Task requirements —
Only the lines below starting at the one containing "run --project ./Calculator.Console/Calculator.Console.csproj" and ending at the one containing "dotnet tool install" belong in the answer, each copied exactly.

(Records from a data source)
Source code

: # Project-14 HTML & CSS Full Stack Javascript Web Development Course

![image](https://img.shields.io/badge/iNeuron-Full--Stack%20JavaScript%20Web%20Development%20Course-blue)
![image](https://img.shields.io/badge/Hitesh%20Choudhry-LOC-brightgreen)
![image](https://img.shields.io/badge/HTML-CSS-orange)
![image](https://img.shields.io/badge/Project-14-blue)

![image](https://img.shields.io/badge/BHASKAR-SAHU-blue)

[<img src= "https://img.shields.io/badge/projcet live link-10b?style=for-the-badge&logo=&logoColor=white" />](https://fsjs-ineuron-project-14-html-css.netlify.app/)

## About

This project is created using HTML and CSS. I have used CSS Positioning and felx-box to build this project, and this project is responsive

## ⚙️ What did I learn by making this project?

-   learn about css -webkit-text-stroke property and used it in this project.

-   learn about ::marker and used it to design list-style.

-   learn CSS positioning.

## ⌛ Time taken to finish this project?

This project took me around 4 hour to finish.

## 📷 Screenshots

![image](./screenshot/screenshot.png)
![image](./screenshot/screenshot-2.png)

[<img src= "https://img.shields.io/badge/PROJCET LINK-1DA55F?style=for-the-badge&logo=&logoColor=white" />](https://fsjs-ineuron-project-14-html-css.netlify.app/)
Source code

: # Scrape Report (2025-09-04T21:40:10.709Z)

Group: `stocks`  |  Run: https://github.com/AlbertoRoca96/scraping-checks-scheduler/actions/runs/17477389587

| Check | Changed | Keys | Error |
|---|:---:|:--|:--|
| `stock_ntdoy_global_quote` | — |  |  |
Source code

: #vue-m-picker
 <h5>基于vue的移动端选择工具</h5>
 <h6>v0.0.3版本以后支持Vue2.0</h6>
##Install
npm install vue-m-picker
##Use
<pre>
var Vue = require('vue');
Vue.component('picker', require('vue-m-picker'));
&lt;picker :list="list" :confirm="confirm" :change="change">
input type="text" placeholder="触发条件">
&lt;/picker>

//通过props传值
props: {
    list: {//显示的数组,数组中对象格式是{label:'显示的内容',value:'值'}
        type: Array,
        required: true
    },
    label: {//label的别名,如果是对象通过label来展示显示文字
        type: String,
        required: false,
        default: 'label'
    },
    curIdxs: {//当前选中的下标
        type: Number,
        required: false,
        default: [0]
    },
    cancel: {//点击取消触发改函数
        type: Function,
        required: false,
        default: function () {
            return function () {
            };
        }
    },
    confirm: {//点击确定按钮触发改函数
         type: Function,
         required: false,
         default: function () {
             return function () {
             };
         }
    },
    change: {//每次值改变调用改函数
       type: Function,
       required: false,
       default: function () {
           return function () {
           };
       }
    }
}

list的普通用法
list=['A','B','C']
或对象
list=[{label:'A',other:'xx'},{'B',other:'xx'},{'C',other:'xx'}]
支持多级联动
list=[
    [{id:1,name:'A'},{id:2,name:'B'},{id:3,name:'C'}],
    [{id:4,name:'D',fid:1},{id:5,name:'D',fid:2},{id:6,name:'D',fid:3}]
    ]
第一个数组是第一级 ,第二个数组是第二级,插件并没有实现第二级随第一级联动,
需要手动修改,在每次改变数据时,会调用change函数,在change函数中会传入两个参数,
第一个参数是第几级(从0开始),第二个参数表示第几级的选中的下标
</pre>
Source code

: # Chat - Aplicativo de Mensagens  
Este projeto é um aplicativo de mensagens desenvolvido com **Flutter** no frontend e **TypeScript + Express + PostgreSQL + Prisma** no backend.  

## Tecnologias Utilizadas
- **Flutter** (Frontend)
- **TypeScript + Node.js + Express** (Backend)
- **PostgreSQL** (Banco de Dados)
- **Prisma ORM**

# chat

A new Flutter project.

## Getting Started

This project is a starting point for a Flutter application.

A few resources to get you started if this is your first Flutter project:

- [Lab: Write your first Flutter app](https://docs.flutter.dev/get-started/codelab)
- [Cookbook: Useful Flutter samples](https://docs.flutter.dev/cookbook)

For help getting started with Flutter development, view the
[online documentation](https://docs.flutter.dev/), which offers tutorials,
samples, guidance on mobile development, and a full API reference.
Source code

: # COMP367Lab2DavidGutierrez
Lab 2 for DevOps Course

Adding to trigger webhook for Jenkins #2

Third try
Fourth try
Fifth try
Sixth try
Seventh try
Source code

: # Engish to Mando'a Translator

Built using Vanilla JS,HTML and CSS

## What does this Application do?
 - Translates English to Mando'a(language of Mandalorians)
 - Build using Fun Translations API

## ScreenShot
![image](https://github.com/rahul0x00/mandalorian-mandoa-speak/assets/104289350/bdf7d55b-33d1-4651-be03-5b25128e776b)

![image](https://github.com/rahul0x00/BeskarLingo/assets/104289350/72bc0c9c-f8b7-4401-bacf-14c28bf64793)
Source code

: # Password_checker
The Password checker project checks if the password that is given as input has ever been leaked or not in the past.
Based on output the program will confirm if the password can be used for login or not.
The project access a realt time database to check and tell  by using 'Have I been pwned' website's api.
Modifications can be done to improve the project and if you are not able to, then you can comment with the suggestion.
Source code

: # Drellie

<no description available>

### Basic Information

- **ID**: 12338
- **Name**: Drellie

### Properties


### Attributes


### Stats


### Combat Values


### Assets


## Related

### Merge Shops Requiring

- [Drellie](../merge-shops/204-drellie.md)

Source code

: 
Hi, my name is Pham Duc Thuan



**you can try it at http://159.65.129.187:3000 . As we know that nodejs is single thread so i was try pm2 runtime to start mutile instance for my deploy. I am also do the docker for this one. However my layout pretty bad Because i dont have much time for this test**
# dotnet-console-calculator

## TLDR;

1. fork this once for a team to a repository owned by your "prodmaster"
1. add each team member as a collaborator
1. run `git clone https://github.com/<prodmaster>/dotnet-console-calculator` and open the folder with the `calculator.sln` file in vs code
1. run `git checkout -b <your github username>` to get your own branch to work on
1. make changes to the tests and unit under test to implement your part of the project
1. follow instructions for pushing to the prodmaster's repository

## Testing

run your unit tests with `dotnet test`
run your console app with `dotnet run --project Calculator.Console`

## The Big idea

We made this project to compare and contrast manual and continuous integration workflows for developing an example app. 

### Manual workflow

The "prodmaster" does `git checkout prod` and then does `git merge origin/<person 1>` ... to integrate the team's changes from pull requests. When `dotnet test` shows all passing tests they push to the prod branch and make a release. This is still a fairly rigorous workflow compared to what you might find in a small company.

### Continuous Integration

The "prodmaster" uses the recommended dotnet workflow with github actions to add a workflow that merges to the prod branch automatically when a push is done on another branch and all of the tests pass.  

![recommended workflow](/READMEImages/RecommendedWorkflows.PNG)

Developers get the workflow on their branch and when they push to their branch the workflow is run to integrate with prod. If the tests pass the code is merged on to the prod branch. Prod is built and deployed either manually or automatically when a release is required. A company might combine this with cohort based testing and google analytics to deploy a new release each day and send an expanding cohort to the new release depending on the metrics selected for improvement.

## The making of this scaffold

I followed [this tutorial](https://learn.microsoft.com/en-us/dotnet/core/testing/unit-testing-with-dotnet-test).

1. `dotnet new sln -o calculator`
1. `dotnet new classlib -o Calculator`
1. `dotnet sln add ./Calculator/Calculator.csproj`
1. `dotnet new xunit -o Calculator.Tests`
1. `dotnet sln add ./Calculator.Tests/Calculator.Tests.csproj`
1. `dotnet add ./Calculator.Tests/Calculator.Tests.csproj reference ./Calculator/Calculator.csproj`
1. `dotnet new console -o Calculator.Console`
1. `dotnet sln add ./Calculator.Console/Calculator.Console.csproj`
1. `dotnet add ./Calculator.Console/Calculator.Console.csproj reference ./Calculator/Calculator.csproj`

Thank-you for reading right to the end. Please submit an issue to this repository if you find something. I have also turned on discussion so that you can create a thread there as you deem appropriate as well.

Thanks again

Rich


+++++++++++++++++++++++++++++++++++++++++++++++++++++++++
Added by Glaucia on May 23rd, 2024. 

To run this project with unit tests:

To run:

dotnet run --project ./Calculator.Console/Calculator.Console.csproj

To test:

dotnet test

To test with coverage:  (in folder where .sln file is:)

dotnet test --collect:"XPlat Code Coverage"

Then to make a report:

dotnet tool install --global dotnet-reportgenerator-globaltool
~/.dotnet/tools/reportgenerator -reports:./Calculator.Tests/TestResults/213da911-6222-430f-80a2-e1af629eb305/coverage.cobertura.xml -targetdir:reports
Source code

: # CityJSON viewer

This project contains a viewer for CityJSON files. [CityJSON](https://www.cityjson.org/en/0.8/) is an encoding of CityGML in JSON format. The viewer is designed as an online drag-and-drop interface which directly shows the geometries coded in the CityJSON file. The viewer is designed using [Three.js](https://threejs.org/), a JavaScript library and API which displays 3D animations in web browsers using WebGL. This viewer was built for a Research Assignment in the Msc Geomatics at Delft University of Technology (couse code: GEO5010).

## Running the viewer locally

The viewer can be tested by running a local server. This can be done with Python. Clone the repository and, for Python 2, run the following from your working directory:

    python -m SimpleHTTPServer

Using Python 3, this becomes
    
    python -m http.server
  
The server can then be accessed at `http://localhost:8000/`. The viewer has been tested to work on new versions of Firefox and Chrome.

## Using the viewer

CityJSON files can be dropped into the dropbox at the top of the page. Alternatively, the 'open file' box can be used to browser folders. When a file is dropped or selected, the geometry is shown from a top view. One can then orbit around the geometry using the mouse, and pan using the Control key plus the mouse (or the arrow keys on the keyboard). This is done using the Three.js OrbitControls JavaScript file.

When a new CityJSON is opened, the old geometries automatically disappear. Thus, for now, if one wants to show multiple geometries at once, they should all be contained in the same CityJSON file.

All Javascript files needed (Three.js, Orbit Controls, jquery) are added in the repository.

Response area —
dotnet run --project ./Calculator.Console/Calculator.Console.csproj

To test:

dotnet test

To test with coverage:  (in folder where .sln file is:)

dotnet test --collect:"XPlat Code Coverage"

Then to make a report:

dotnet tool install --global dotnet-reportgenerator-globaltool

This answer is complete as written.